3. Categorize art based on content
Based on this definition, traditional art is tied to the culture of a group of people, for which the skills and knowledge required to create the art are passed down through generations. In contrast, contemporary art is globally influenced, culturally diverse and possibly technologically driven.
4. Categorize art based on form and interpretation
Based on this definition, traditional art is relatable, containing beautiful elements that please the eye, making the aesthetic response much easier to grasp. In contrast, contemporary art focuses more on expressing an idea or feeling instead of conveying a subject or idea that is beautiful or realistic. As a result, whereas traditional art can be appreciated just by looking at how it is aesthetically beautiful, contemporary art needs to be understood.
Note that the list of acceptable definitions I have provided are not exhaustive. The problem then is that a single piece of artwork can be defined as both traditional and contemporary depending on which definition is used, and teams being self-serving will likely cherry pick their examples and interpretations to best suit their arguments. This will likely result in a messy, parallel debate that is not at all enjoyable to watch and as a result lead to judges giving low scores to all speakers involved.

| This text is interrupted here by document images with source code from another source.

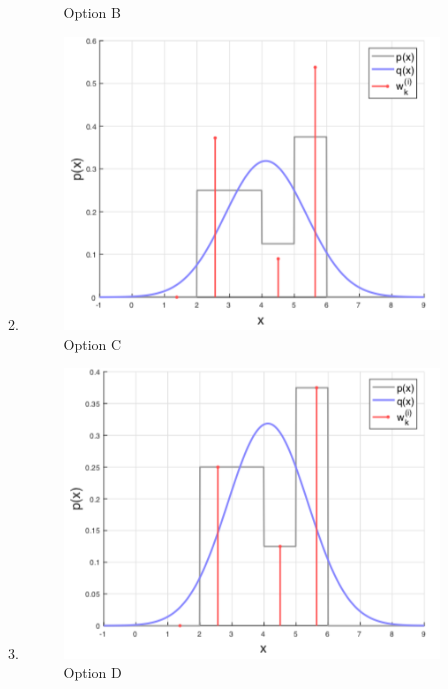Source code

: \begin{enumerate}
\begin{enumerate}
\begin{figure}[!htb]
\begin{center}
\end{center}
\caption{Option B}
\label{P6b_importancesampling}
\end{figure}
\item \begin{figure}[!htb]
\begin{center}
\includegraphics[scale=0.320]{img/particle_filters/P6c_importancesampling.png}
\end{center}
\caption{Option C}
\label{P6c_importancesampling}
\end{figure}
\item \begin{figure}[!htb]
\begin{center}
\includegraphics[scale=0.320]{img/particle_filters/P6d_importancesampling.png}
\end{center}
\caption{Option D}
\label{P6d_importancesampling}
\end{figure}
\end{enumerate}


\end{enumerate}
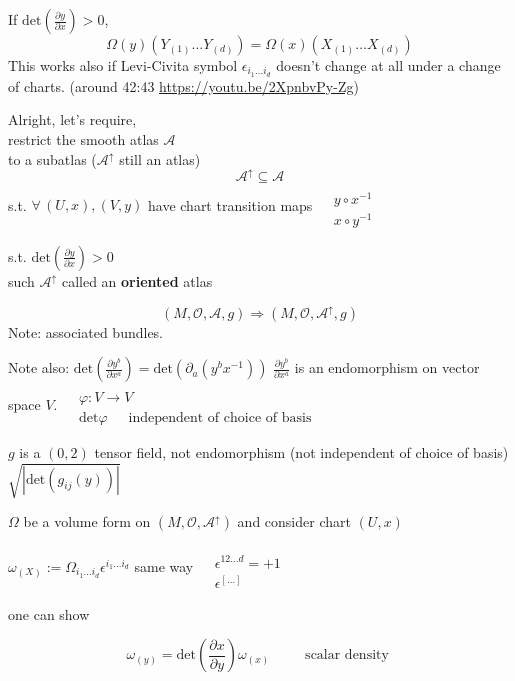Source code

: If $\text{det}\left( \frac{ \partial y}{ \partial x} \right) > 0$, 
\[
\Omega(y)(Y_{(1)} \dots Y_{(d)})  = \Omega(x)(X_{(1)} \dots X_{(d)} )
\]
This works also if Levi-Civita symbol $\epsilon_{i_1\dots i_d}$ doesn't change at all under a change of charts. (around 42:43 \url{https://youtu.be/2XpnbvPy-Zg})

\hrulefill

Alright, let's require, \\
\phantom{\quad \, } restrict the smooth atlas $\mathcal{A}$ \\
\phantom{\quad \quad \, } to a subatlas ($\mathcal{A}^{\uparrow}$ still an atlas) 
\[
\mathcal{A}^{\uparrow} \subseteq \mathcal{A}
\]
s.t. $\forall \, (U,x), (V,y)$ have chart transition maps $\begin{aligned} & \quad \\ 
& y\circ x^{-1} \\ 
& x\circ y^{-1} \end{aligned}$

s.t. $\text{det}\left( \frac{ \partial y}{ \partial x} \right) >0$  \\
\phantom{ \quad \, } such $\mathcal{A}^{\uparrow} $ called an \textbf{oriented} atlas 

\[
(M, \mathcal{O}, \mathcal{A},g) \Longrightarrow (M,\mathcal{O},\mathcal{A}^{\uparrow} ,g)
\]
Note: associated bundles.

Note also:
$ \text{det}\left( \frac{ \partial y^b}{ \partial x^a} \right) = \text{det}(\partial_a(y^bx^{-1}))$ \phantom{ \quad \quad \, } $\frac{ \partial y^b}{ \partial x^a}$ is an endomorphism on vector space $V$.  $\begin{aligned} & \quad \\ 
& \varphi : V \to V \\
& \text{det}\varphi \quad \, \text{ independent of choice of basis } \end{aligned}$

\phantom{\quad \quad \, } $g$ is a $(0,2)$ tensor field, not endomorphism (not independent of choice of basis) $\sqrt{ |\text{det}(g_{ij}(y)) | }$

\begin{definition} $\Omega$ be a volume form on $(M,\mathcal{O}, \mathcal{A}^{\uparrow} )$ and consider chart $(U,x)$ 
\begin{definition} $\omega_{(X)} := \Omega_{i_1\dots i_d} \epsilon^{i_1\dots i_d}$
same way $\begin{aligned} & \quad \\ 
& \epsilon^{12 \dots d} = +1 \\ 
& \epsilon^{[\dots ]} \end{aligned}$

one can show

\[
\boxed{ \omega_{(y)} = \text{det}\left( \frac{ \partial x}{ \partial y} \right) \omega_{(x)} } \quad \quad \, \text{ scalar density }
\]
\end{definition}
\end{definition}

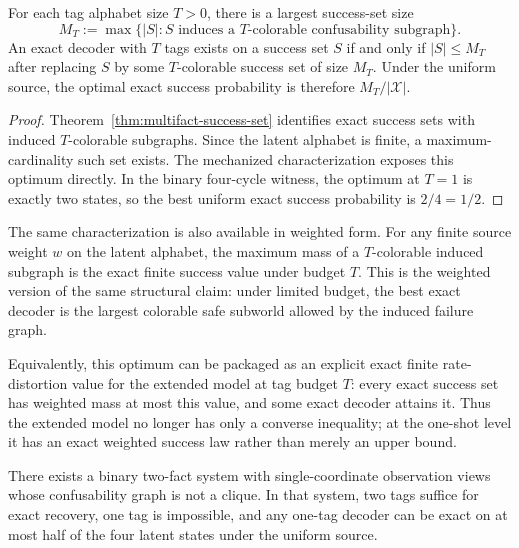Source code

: \begin{theorem}\label{thm:multifact-max-success}
For each tag alphabet size $T>0$, there is a largest success-set size
\[
M_T := \max\{|S| : S \text{ induces a } T\text{-colorable confusability subgraph}\}.
\]
An exact decoder with $T$ tags exists on a success set $S$ if and only if $|S|\le M_T$ after replacing $S$ by some $T$-colorable success set of size $M_T$. Under the uniform source, the optimal exact success probability is therefore $M_T/|\mathcal X|$.
\end{theorem}

\begin{proof}
Theorem~\ref{thm:multifact-success-set} identifies exact success sets with induced $T$-colorable subgraphs. Since the latent alphabet is finite, a maximum-cardinality such set exists. The mechanized characterization exposes this optimum directly. In the binary four-cycle witness, the optimum at $T=1$ is exactly two states, so the best uniform exact success probability is $2/4=1/2$.
\end{proof}

The same characterization is also available in weighted form. For any finite source weight $w$ on the latent alphabet, the maximum mass of a $T$-colorable induced subgraph is the exact finite success value under budget $T$. This is the weighted version of the same structural claim: under limited budget, the best exact decoder is the largest colorable safe subworld allowed by the induced failure graph.

Equivalently, this optimum can be packaged as an explicit exact finite rate-distortion value for the extended model at tag budget $T$: every exact success set has weighted mass at most this value, and some exact decoder attains it. Thus the extended model no longer has only a converse inequality; at the one-shot level it has an exact weighted success law rather than merely an upper bound.

\begin{theorem}\label{thm:multifact-nonclique}
There exists a binary two-fact system with single-coordinate observation views whose confusability graph is not a clique. In that system, two tags suffice for exact recovery, one tag is impossible, and any one-tag decoder can be exact on at most half of the four latent states under the uniform source.
\end{theorem}

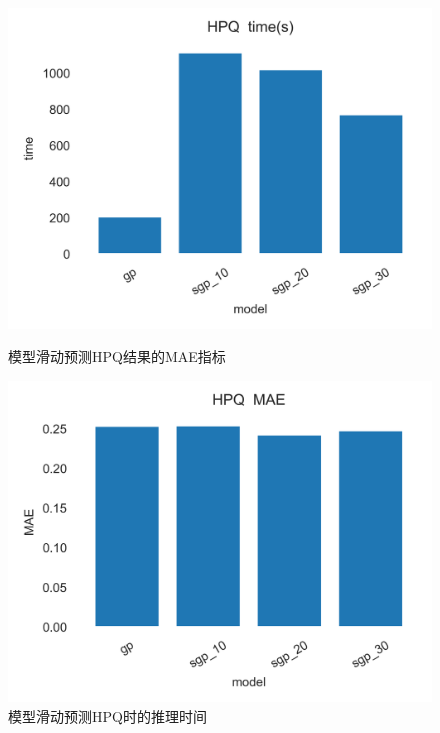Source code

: \begin{figure}[!htbp]
    \centering
    \begin{minipage}[t]{0.49\textwidth}
    \centering
    \includegraphics[width=\textwidth]{images/lab3/HPQ_time.png}
    \caption{模型滑动预测HPQ结果的MAE指标}\label{3HPQtime}
    \end{minipage}
    \begin{minipage}[t]{0.49\textwidth}
    \centering
    \includegraphics[width=\textwidth]{images/lab3/HPQ_MAE.png}
    \caption{模型滑动预测HPQ时的推理时间}\label{3HPQMAE}
    \end{minipage}
\end{figure}

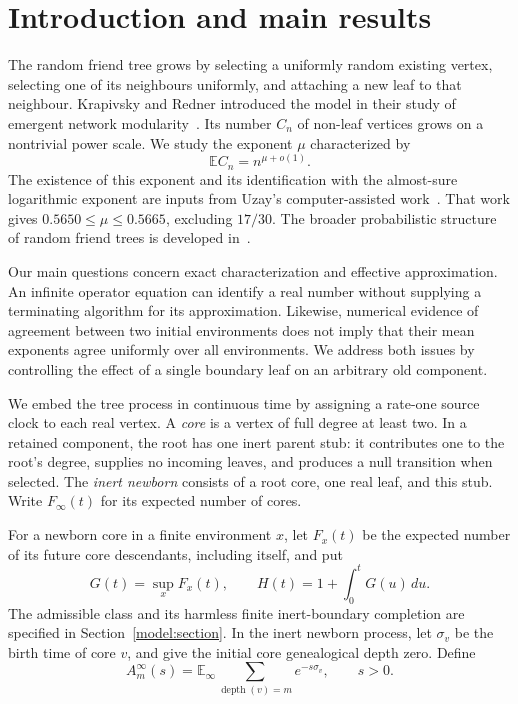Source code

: \section{Introduction and main results}
\label{intro:section}

The random friend tree grows by selecting a uniformly random existing
vertex, selecting one of its neighbours uniformly, and attaching a new
leaf to that neighbour. Krapivsky and Redner introduced the model in
their study of emergent network modularity~\cite{KR}. Its number $C_n$
of non-leaf vertices grows on a nontrivial power scale. We study the
exponent $\mu$ characterized by
\[
 \mathbb E C_n=n^{\mu+o(1)}.
\]
The existence of this exponent and its identification with the
almost-sure logarithmic exponent are inputs from Uzay's
computer-assisted work~\cite{Uzay}. That work gives
$0.5650\le\mu\le0.5665$, excluding $17/30$.
The broader probabilistic structure of random friend trees is developed
in~\cite{AB}.

Our main questions concern exact characterization and effective
approximation. An infinite operator equation can identify a real number
without supplying a terminating algorithm for its approximation.
Likewise, numerical evidence of agreement between two initial
environments does not imply that their mean exponents agree uniformly
over all environments. We address both issues by controlling the
effect of a single boundary leaf on an arbitrary old component.

We embed the tree process in continuous time by assigning a rate-one
source clock to each real vertex. A \emph{core} is a vertex of full
degree at least two. In a retained component, the root has one inert
parent stub: it contributes one to the root's degree, supplies no
incoming leaves, and produces a null transition when selected. The
\emph{inert newborn} consists of a root core, one real leaf, and this
stub. Write $F_\infty(t)$ for its expected number of cores.

For a newborn core in a finite environment $x$, let $F_x(t)$ be the
expected number of its future core descendants, including itself, and
put
\[
 G(t)=\sup_xF_x(t),\qquad H(t)=1+\int_0^tG(u)\,du.
\]
The admissible class and its harmless finite inert-boundary completion
are specified in Section~\ref{model:section}. In the inert newborn
process, let $\sigma_v$ be the birth time of core $v$, and give the
initial core genealogical depth zero. Define
\[
 A_m^\infty(s)=\mathbb E_\infty
   \sum_{\operatorname{depth}(v)=m}e^{-s\sigma_v},\qquad s>0.
\]

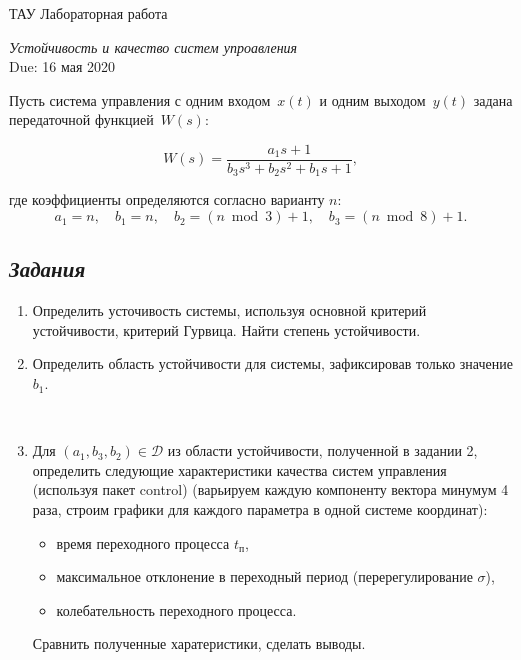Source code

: \documentclass[a4paper,oneside,10pt]{book}
\theoremstyle{definition}
\begin{document}
	
	
	\begin{center}
		{\large  ТАУ \hspace{0.1cm} Лабораторная работа }
		
		\vspace{5pt}
		\textit{\large Устойчивость и качество систем упроавления}\\ %
		\vspace{10pt}
		Due: 16 мая 2020 %
	\end{center}
	
	\vspace{0.2 cm}
	
	
	
	Пусть система управления с одним входом~$ x(t) $ и одним выходом~$ y(t) $ задана  передаточной функцией~$ W(s) $: 
	
	\begin{equation*}
			W(s) = 
		\dfrac{a_1 s+1}
		{b_3 s^3 + b_2 s^2 + b_1 s +1} , 
	\end{equation*}
	
	где коэффициенты  определяются согласно варианту $ n $: 
	\begin{equation*}
		a_1 = n, \quad b_1 = n, \quad b_2 = (n\bmod 3) + 1, \quad b_3 = (n \bmod 8) + 1.  
	\end{equation*}
	
	\subsection*{\textit{Задания}}
	
	\begin{enumerate}
		\item
		Определить усточивость системы, используя основной критерий устойчивости, критерий Гурвица. Найти степень устойчивости. 
		\item
		Определить область устойчивости для системы, зафиксировав только значение $ b_1 $.  
		
		\
		
		
		\item 
		Для   $(a_1, b_3, b_2)  \in \mathcal{D}$ из области устойчивости, полученной в задании 2, определить следующие характеристики качества систем управления (используя пакет control) (варьируем каждую компоненту вектора минумум 4 раза, строим графики для каждого параметра в одной системе координат): 
		\begin{itemize}
			\item
			время переходного процесса $ t_{\text{п}} $,
			\item
			максимальное отклонение в переходный период (перерегулирование $ \sigma $),
			\item
			колебательность переходного процесса.
			
		\end{itemize}
		
		Сравнить полученные харатеристики, сделать выводы. 
	\end{enumerate}
	
	
	
\end{document}

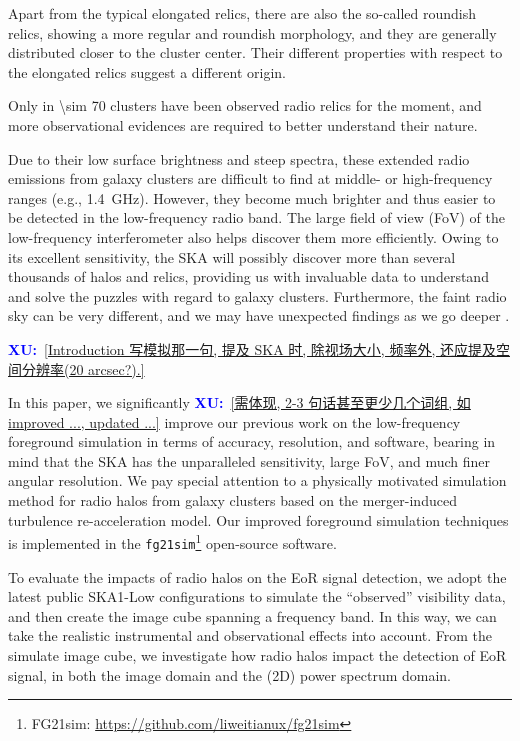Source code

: \documentclass[modern]{aastex61}
\newcommand{\XU}[1]{\textcolor{blue}{\textbf{XU:}}~\uline{#1}}
\begin{document}
\begin{description}
    Apart from the typical elongated relics, there are also the so-called
    roundish relics, showing a more regular and roundish morphology,
    and they are generally distributed closer to the cluster center.
    Their different properties with respect to the elongated relics
    suggest a different origin.

    Only in \num{\sim 70} clusters have been observed radio relics
    \citep[their Table 1]{nuza2017} for the moment, and more observational
    evidences are required to better understand their nature.
\end{description}

Due to their low surface brightness and steep spectra, these extended
radio emissions from galaxy clusters are difficult to find at middle-
or high-frequency ranges (e.g., \SI{1.4}{\GHz}).
However, they become much brighter and thus easier to be detected in
the low-frequency radio band.  The large field of view (FoV) of the
low-frequency interferometer also helps discover them more efficiently.
Owing to its excellent sensitivity, the SKA will possibly discover more
than several thousands of halos and relics, providing us with invaluable
data to understand and solve the puzzles with regard to galaxy clusters.
Furthermore, the faint radio sky can be very different, and we may have
unexpected findings as we go deeper \citep{padovani2016rev,herreraRuiz2017}.

\XU{[Introduction 写模拟那一句, 提及 SKA 时, 除视场大小, 频率外,
  还应提及空间分辨率(20 arcsec?).]}

In this paper, we significantly \XU{[需体现, 2-3 句话甚至更少几个词组,
  如 improved ..., updated ...]}
improve our previous work \citep{wang2010}
on the low-frequency foreground simulation in terms of accuracy, resolution,
and software, bearing in mind that the SKA has the unparalleled sensitivity,
large FoV, and much finer angular resolution.
We pay special attention to a physically motivated simulation method
for radio halos from galaxy clusters based on the merger-induced
turbulence re-acceleration model.
Our improved foreground simulation techniques is implemented in the
\texttt{fg21sim}\footnote{FG21sim:
  \url{https://github.com/liweitianux/fg21sim}} open-source software.

To evaluate the impacts of radio halos on the EoR signal detection,
we adopt the latest public SKA1-Low configurations to simulate the
``observed'' visibility data, and then create the image cube spanning
a frequency band.
In this way, we can take the realistic instrumental and observational
effects into account.
From the simulate image cube, we investigate how radio halos impact
the detection of EoR signal, in both the image domain and the (2D)
power spectrum domain.
\end{document}
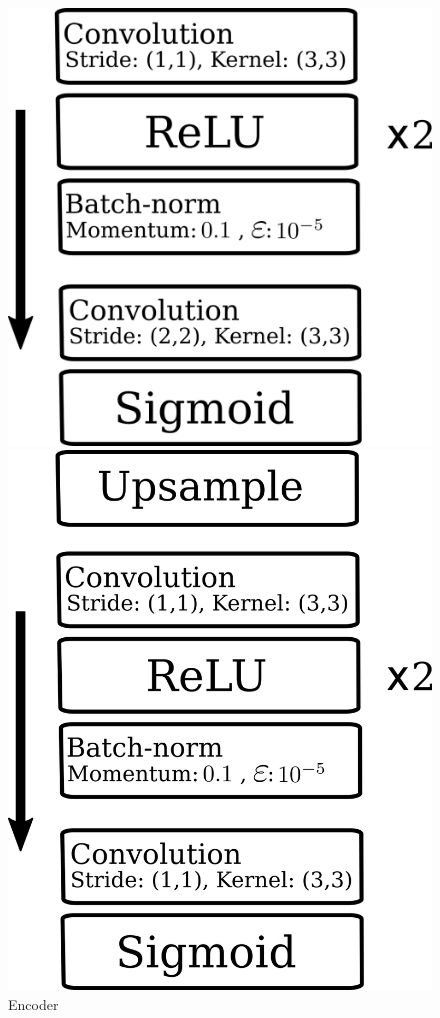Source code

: \begin{figure}[!tbp]
  \centering
  \begin{minipage}[b]{0.4\textwidth}
    \includegraphics[width=\textwidth]{figures/encoder.png}
    \caption{Encoder}
    \label{fig:encoder}
  \end{minipage}
  \hfill
  \begin{minipage}[b]{0.4\textwidth}
    \includegraphics[width=\textwidth]{figures/decoder.png}

\end{minipage}
\end{figure}

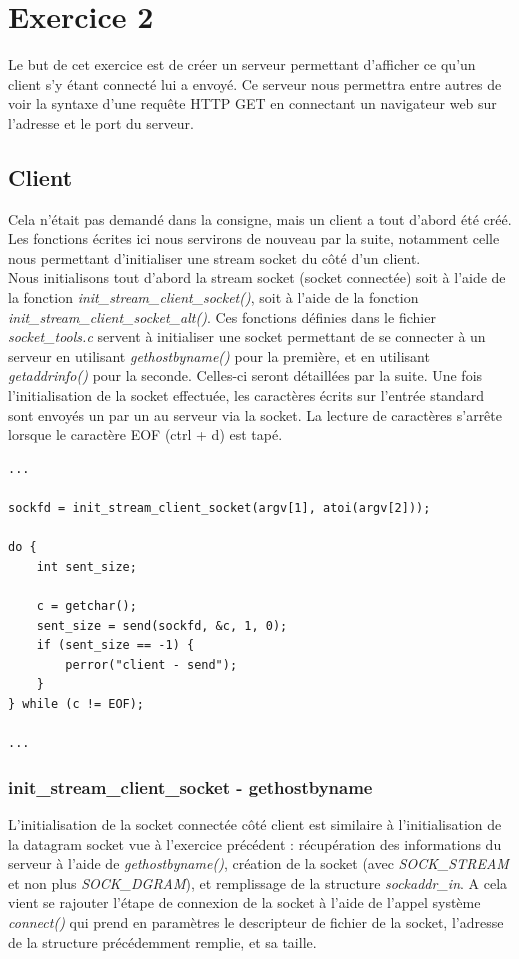 \section{Exercice 2}
Le but de cet exercice est de créer un serveur permettant d'afficher ce qu'un client s'y étant connecté lui a envoyé. Ce serveur nous permettra entre autres de voir la syntaxe d'une requête HTTP GET en connectant un navigateur web sur l'adresse et le port du serveur.

\subsection{Client}
Cela n'était pas demandé dans la consigne, mais un client a tout d'abord été créé. Les fonctions écrites ici nous servirons de nouveau par la suite, notamment celle nous permettant d'initialiser une stream socket du côté d'un client.\\

Nous initialisons tout d'abord la stream socket (socket connectée) soit à l'aide de la fonction \emph{init\_stream\_client\_socket()}, soit à l'aide de la fonction \emph{init\_stream\_client\_socket\_alt()}. Ces fonctions définies dans le fichier \emph{socket\_tools.c} servent à initialiser une socket permettant de se connecter à un serveur en utilisant \emph{gethostbyname()} pour la première, et en utilisant \emph{getaddrinfo()} pour la seconde. Celles-ci seront détaillées par la suite. Une fois l'initialisation de la socket effectuée, les caractères écrits sur l'entrée standard sont envoyés un par un au serveur via la socket. La lecture de caractères s'arrête lorsque le caractère EOF (ctrl + d) est tapé.

\begin{lstlisting}
...

sockfd = init_stream_client_socket(argv[1], atoi(argv[2]));

do {
    int sent_size;

    c = getchar();
    sent_size = send(sockfd, &c, 1, 0);
    if (sent_size == -1) {
        perror("client - send");
    }
} while (c != EOF);

...
\end{lstlisting}

\subsubsection{init\_stream\_client\_socket - gethostbyname}
L'initialisation de la socket connectée côté client est similaire à l'initialisation de la datagram socket vue à l'exercice précédent : récupération des informations du serveur à l'aide de \emph{gethostbyname()}, création de la socket (avec \emph{SOCK\_STREAM} et non plus \emph{SOCK\_DGRAM}), et remplissage de la structure \emph{sockaddr\_in}. A cela vient se rajouter l'étape de connexion de la socket à l'aide de l'appel système \emph{connect()} qui prend en paramètres le descripteur de fichier de la socket, l'adresse de la structure précédemment remplie, et sa taille.\\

I have already mentioned this in two previous articles but it bears repeating that speakers should try their level best to avoid getting low speaker scores because the majority of teams will be reliant on their speaker scores as tiebreakers in order to qualify for the Quarter-Final. Moreover, in a messy debate, the judge is far more likely to award the win and higher scores to the team that attempted to create clear clashes within the debate to make the judge’s life easier.
This basically means that it is in your best interest to somehow navigate through these diverse set of possible definitions to provide a relatively clear and functional yardstick as to what makes art traditional or contemporary. There are too many different permutations for me to discuss meaningfully, but it will be important to understand the distinctions well to create mutually exclusive argumentation and analysis that judge’s will credit your team for.
You should also take note that the wording of the motion suggests that Proposition needs to show that contemporary art is as valuable as more traditional forms of art, which means that the spirit of the motion should lead Opposition to argue that contemporary art is less valuable. If Opposition tries to be creative and attempts to flip the motion around by arguing that contemporary art is in fact more valuable, they are violating the spirit of the motion, though Proposition probably still needs to convince the judges that this is the case. The simpler way to understand this is that if Opposition argues that contemporary art is more valuable than traditional art, they agree with Proposition that contemporary art is at least as valuable as traditional art, and therefore crosses the house, which is not allowed in the WSDC format.
Motion 3: This House believes that fairy tales are a negative influence on young children
From side Prop, there is an opportunity to draw on the fact that many of the original Grimm’s fairy tales were actually not suitable for children. For example, in the original Sleeping Beauty, she isn’t woken by a prince’s kiss. Rather, the king after seeing her sleep, decides to rape her. She eventually wakes because one of her children sucks her finger which removes the piece of flax keeping her asleep. She basically wakes to find herself raped and the mother of two children. In another example, Cinderella, the nasty stepsisters cut off parts of their own feet in order to fit them into the glass slipper. The prince is alerted when two pigeons peck out their eyes, leaving them to become blind beggars. From these violent, brutal and misogynistic examples, it is relatively easy to draw out various reasons why such content is inappropriate and harmful towards children.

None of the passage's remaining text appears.